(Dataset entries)
━━━
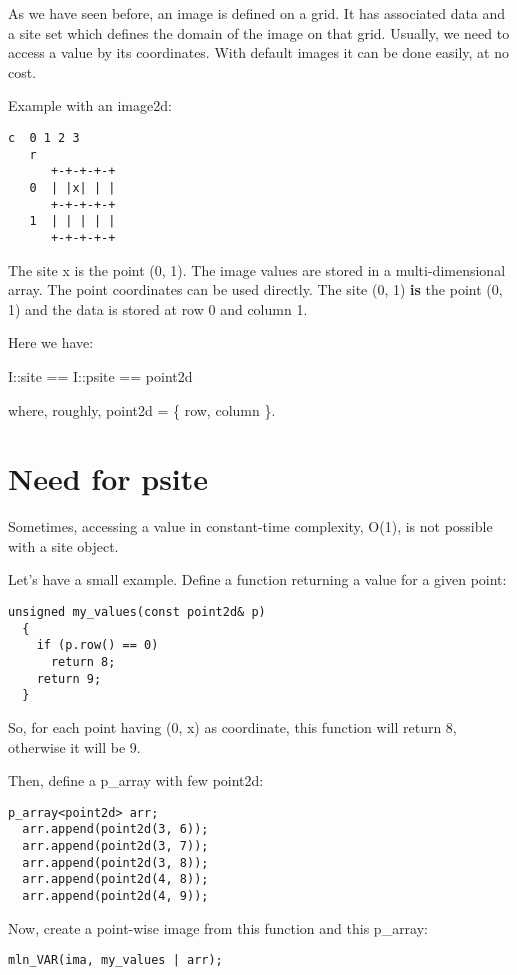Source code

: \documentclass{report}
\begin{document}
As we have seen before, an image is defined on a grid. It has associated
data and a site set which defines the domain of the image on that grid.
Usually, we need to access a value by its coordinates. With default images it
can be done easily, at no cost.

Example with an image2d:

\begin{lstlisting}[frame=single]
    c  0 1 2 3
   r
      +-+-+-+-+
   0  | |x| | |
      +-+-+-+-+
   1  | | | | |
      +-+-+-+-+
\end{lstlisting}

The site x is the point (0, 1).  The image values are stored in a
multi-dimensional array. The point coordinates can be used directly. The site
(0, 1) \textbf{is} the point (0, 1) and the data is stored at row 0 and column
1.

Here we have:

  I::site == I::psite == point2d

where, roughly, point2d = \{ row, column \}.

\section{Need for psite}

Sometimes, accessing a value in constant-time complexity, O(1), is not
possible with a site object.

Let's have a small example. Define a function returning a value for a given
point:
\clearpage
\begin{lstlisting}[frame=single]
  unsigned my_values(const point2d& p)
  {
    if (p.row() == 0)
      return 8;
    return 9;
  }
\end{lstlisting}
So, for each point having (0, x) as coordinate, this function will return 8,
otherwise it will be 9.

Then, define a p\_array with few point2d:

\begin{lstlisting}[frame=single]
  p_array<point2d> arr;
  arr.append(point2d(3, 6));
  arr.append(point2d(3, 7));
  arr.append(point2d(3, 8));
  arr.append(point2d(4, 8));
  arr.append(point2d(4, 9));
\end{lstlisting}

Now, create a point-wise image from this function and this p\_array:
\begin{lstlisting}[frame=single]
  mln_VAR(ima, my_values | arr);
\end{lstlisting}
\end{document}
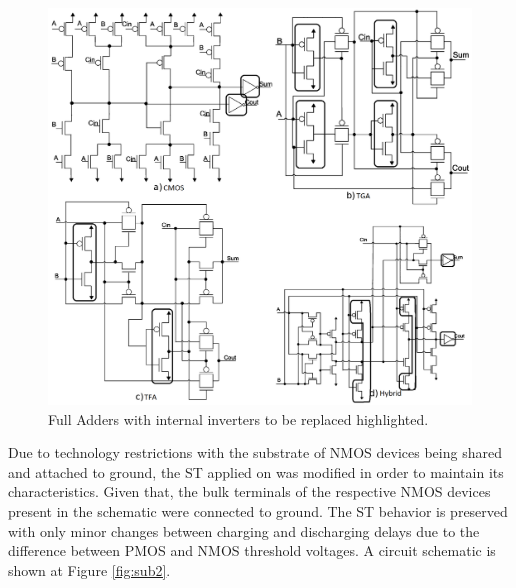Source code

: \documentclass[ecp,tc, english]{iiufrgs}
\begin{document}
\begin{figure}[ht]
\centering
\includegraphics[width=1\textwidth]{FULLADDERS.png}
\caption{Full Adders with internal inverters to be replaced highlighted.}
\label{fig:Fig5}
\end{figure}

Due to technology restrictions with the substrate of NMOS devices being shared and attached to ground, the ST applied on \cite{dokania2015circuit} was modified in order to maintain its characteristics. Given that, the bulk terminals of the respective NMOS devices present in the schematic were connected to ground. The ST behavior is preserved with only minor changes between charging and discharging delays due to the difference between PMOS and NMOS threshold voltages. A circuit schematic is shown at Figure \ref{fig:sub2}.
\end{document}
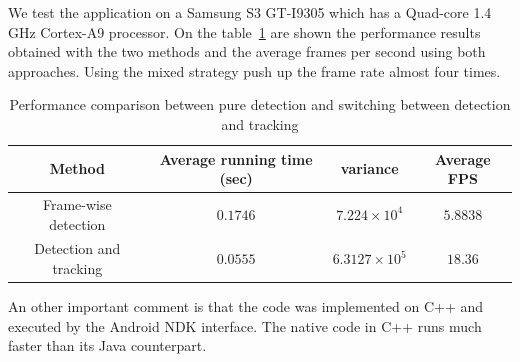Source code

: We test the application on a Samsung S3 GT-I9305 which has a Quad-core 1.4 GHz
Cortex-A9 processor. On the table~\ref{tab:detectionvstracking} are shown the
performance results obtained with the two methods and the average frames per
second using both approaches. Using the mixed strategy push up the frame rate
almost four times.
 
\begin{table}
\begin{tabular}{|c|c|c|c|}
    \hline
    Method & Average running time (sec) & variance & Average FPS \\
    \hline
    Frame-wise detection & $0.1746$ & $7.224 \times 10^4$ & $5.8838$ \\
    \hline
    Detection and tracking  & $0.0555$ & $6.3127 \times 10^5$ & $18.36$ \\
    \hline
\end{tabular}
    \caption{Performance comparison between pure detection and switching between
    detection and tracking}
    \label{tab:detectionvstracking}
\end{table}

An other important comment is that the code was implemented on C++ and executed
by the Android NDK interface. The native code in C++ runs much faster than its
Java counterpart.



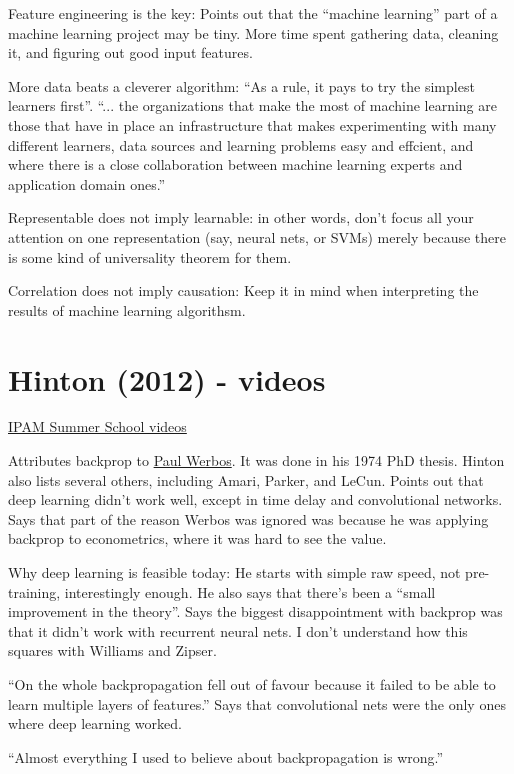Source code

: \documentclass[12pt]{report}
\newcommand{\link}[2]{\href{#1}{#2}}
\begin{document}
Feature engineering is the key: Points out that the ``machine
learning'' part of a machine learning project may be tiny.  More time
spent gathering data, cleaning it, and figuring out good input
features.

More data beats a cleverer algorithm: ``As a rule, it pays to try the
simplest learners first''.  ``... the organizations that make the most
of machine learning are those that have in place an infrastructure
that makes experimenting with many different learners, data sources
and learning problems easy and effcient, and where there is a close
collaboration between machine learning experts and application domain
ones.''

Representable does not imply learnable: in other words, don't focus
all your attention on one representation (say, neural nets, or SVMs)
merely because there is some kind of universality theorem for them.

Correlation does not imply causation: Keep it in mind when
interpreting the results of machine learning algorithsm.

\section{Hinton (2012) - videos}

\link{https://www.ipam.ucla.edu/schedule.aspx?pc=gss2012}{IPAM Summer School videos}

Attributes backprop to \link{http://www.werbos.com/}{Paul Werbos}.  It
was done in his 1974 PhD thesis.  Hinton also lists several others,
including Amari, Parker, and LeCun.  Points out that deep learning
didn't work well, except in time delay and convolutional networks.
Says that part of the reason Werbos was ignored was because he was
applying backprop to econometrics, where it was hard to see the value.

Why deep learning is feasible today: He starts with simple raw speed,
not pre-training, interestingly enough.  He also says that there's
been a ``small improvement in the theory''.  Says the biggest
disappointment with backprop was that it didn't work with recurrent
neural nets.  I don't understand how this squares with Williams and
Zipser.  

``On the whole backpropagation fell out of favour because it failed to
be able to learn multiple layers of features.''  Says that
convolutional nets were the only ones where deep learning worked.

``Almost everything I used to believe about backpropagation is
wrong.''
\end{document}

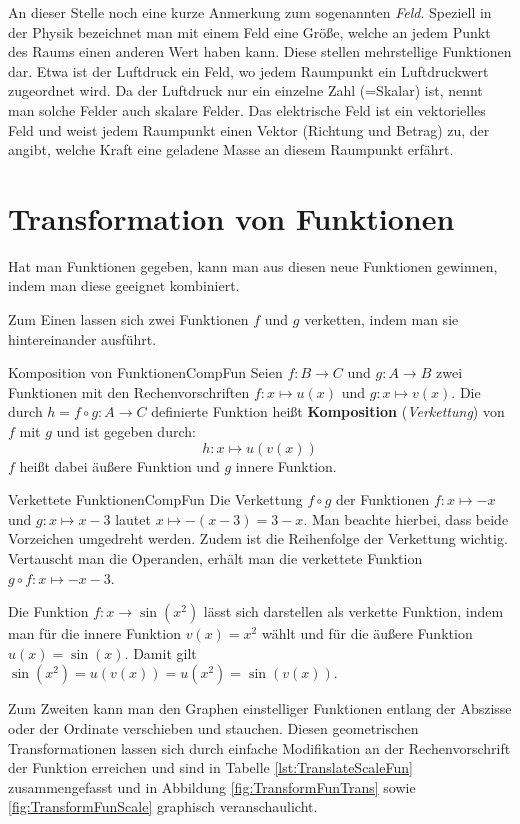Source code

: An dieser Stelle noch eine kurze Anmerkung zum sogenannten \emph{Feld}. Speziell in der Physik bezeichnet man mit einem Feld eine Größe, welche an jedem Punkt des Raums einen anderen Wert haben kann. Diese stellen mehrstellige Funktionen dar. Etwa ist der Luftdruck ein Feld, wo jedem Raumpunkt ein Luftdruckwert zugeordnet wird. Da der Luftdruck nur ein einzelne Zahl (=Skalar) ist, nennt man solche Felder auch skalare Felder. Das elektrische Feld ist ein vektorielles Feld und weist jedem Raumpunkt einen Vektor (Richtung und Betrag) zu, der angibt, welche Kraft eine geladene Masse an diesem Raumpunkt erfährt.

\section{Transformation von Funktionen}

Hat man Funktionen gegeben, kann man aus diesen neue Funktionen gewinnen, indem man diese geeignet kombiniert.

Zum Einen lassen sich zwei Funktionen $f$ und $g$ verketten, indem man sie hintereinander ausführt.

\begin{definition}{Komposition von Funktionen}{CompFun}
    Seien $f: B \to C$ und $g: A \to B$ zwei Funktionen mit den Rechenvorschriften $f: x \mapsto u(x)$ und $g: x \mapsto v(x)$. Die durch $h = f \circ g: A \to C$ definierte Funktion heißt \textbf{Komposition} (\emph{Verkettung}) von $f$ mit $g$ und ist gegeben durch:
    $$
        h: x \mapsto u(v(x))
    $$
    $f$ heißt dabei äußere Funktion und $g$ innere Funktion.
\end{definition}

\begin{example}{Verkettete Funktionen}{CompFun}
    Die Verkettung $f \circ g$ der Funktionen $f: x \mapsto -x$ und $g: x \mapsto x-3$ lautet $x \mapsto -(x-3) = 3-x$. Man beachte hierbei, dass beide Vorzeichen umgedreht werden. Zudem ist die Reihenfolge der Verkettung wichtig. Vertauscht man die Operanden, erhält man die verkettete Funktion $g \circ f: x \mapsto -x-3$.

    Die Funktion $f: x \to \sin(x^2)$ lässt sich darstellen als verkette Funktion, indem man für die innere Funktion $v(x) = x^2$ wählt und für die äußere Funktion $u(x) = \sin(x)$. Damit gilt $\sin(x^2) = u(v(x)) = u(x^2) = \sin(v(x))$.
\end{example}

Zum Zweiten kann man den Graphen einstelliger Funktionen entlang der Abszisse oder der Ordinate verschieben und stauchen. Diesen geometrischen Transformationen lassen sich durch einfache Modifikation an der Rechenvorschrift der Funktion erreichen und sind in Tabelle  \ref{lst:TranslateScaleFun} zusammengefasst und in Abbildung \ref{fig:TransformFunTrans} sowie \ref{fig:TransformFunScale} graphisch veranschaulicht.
━━━
Output every line above exactly as it stands, and drop any picture.

Source code

: \documentclass{report}
\begin{document}
As we have seen before, an image is defined on a grid. It has associated
data and a site set which defines the domain of the image on that grid.
Usually, we need to access a value by its coordinates. With default images it
can be done easily, at no cost.

Example with an image2d:

\begin{lstlisting}[frame=single]
    c  0 1 2 3
   r
      +-+-+-+-+
   0  | |x| | |
      +-+-+-+-+
   1  | | | | |
      +-+-+-+-+
\end{lstlisting}

The site x is the point (0, 1).  The image values are stored in a
multi-dimensional array. The point coordinates can be used directly. The site
(0, 1) \textbf{is} the point (0, 1) and the data is stored at row 0 and column
1.

Here we have:

  I::site == I::psite == point2d

where, roughly, point2d = \{ row, column \}.

\section{Need for psite}

Sometimes, accessing a value in constant-time complexity, O(1), is not
possible with a site object.

Let's have a small example. Define a function returning a value for a given
point:
\clearpage
\begin{lstlisting}[frame=single]
  unsigned my_values(const point2d& p)
  {
    if (p.row() == 0)
      return 8;
    return 9;
  }
\end{lstlisting}
So, for each point having (0, x) as coordinate, this function will return 8,
otherwise it will be 9.

Then, define a p\_array with few point2d:

\begin{lstlisting}[frame=single]
  p_array<point2d> arr;
  arr.append(point2d(3, 6));
  arr.append(point2d(3, 7));
  arr.append(point2d(3, 8));
  arr.append(point2d(4, 8));
  arr.append(point2d(4, 9));
\end{lstlisting}

Now, create a point-wise image from this function and this p\_array:
\begin{lstlisting}[frame=single]
  mln_VAR(ima, my_values | arr);
\end{lstlisting}
\end{document}
Source code

: \documentclass[ecp,tc, english]{iiufrgs}
\begin{document}
\begin{figure}[ht]
\centering
\includegraphics[width=1\textwidth]{FULLADDERS.png}
\caption{Full Adders with internal inverters to be replaced highlighted.}
\label{fig:Fig5}
\end{figure}

Due to technology restrictions with the substrate of NMOS devices being shared and attached to ground, the ST applied on \cite{dokania2015circuit} was modified in order to maintain its characteristics. Given that, the bulk terminals of the respective NMOS devices present in the schematic were connected to ground. The ST behavior is preserved with only minor changes between charging and discharging delays due to the difference between PMOS and NMOS threshold voltages. A circuit schematic is shown at Figure \ref{fig:sub2}.
\end{document}
Source code

: We test the application on a Samsung S3 GT-I9305 which has a Quad-core 1.4 GHz
Cortex-A9 processor. On the table~\ref{tab:detectionvstracking} are shown the
performance results obtained with the two methods and the average frames per
second using both approaches. Using the mixed strategy push up the frame rate
almost four times.
 
\begin{table}
\begin{tabular}{|c|c|c|c|}
    \hline
    Method & Average running time (sec) & variance & Average FPS \\
    \hline
    Frame-wise detection & $0.1746$ & $7.224 \times 10^4$ & $5.8838$ \\
    \hline
    Detection and tracking  & $0.0555$ & $6.3127 \times 10^5$ & $18.36$ \\
    \hline
\end{tabular}
    \caption{Performance comparison between pure detection and switching between
    detection and tracking}
    \label{tab:detectionvstracking}
\end{table}

An other important comment is that the code was implemented on C++ and executed
by the Android NDK interface. The native code in C++ runs much faster than its
Java counterpart.



Source code

: \documentclass[12pt]{report}
\newcommand{\link}[2]{\href{#1}{#2}}
\begin{document}
Feature engineering is the key: Points out that the ``machine
learning'' part of a machine learning project may be tiny.  More time
spent gathering data, cleaning it, and figuring out good input
features.

More data beats a cleverer algorithm: ``As a rule, it pays to try the
simplest learners first''.  ``... the organizations that make the most
of machine learning are those that have in place an infrastructure
that makes experimenting with many different learners, data sources
and learning problems easy and effcient, and where there is a close
collaboration between machine learning experts and application domain
ones.''

Representable does not imply learnable: in other words, don't focus
all your attention on one representation (say, neural nets, or SVMs)
merely because there is some kind of universality theorem for them.

Correlation does not imply causation: Keep it in mind when
interpreting the results of machine learning algorithsm.

\section{Hinton (2012) - videos}

\link{https://www.ipam.ucla.edu/schedule.aspx?pc=gss2012}{IPAM Summer School videos}

Attributes backprop to \link{http://www.werbos.com/}{Paul Werbos}.  It
was done in his 1974 PhD thesis.  Hinton also lists several others,
including Amari, Parker, and LeCun.  Points out that deep learning
didn't work well, except in time delay and convolutional networks.
Says that part of the reason Werbos was ignored was because he was
applying backprop to econometrics, where it was hard to see the value.

Why deep learning is feasible today: He starts with simple raw speed,
not pre-training, interestingly enough.  He also says that there's
been a ``small improvement in the theory''.  Says the biggest
disappointment with backprop was that it didn't work with recurrent
neural nets.  I don't understand how this squares with Williams and
Zipser.  

``On the whole backpropagation fell out of favour because it failed to
be able to learn multiple layers of features.''  Says that
convolutional nets were the only ones where deep learning worked.

``Almost everything I used to believe about backpropagation is
wrong.''
\end{document}

Source code

: An dieser Stelle noch eine kurze Anmerkung zum sogenannten \emph{Feld}. Speziell in der Physik bezeichnet man mit einem Feld eine Größe, welche an jedem Punkt des Raums einen anderen Wert haben kann. Diese stellen mehrstellige Funktionen dar. Etwa ist der Luftdruck ein Feld, wo jedem Raumpunkt ein Luftdruckwert zugeordnet wird. Da der Luftdruck nur ein einzelne Zahl (=Skalar) ist, nennt man solche Felder auch skalare Felder. Das elektrische Feld ist ein vektorielles Feld und weist jedem Raumpunkt einen Vektor (Richtung und Betrag) zu, der angibt, welche Kraft eine geladene Masse an diesem Raumpunkt erfährt.

\section{Transformation von Funktionen}

Hat man Funktionen gegeben, kann man aus diesen neue Funktionen gewinnen, indem man diese geeignet kombiniert.

Zum Einen lassen sich zwei Funktionen $f$ und $g$ verketten, indem man sie hintereinander ausführt.

\begin{definition}{Komposition von Funktionen}{CompFun}
    Seien $f: B \to C$ und $g: A \to B$ zwei Funktionen mit den Rechenvorschriften $f: x \mapsto u(x)$ und $g: x \mapsto v(x)$. Die durch $h = f \circ g: A \to C$ definierte Funktion heißt \textbf{Komposition} (\emph{Verkettung}) von $f$ mit $g$ und ist gegeben durch:
    $$
        h: x \mapsto u(v(x))
    $$
    $f$ heißt dabei äußere Funktion und $g$ innere Funktion.
\end{definition}

\begin{example}{Verkettete Funktionen}{CompFun}
    Die Verkettung $f \circ g$ der Funktionen $f: x \mapsto -x$ und $g: x \mapsto x-3$ lautet $x \mapsto -(x-3) = 3-x$. Man beachte hierbei, dass beide Vorzeichen umgedreht werden. Zudem ist die Reihenfolge der Verkettung wichtig. Vertauscht man die Operanden, erhält man die verkettete Funktion $g \circ f: x \mapsto -x-3$.

    Die Funktion $f: x \to \sin(x^2)$ lässt sich darstellen als verkette Funktion, indem man für die innere Funktion $v(x) = x^2$ wählt und für die äußere Funktion $u(x) = \sin(x)$. Damit gilt $\sin(x^2) = u(v(x)) = u(x^2) = \sin(v(x))$.
\end{example}

Zum Zweiten kann man den Graphen einstelliger Funktionen entlang der Abszisse oder der Ordinate verschieben und stauchen. Diesen geometrischen Transformationen lassen sich durch einfache Modifikation an der Rechenvorschrift der Funktion erreichen und sind in Tabelle  \ref{lst:TranslateScaleFun} zusammengefasst und in Abbildung \ref{fig:TransformFunTrans} sowie \ref{fig:TransformFunScale} graphisch veranschaulicht.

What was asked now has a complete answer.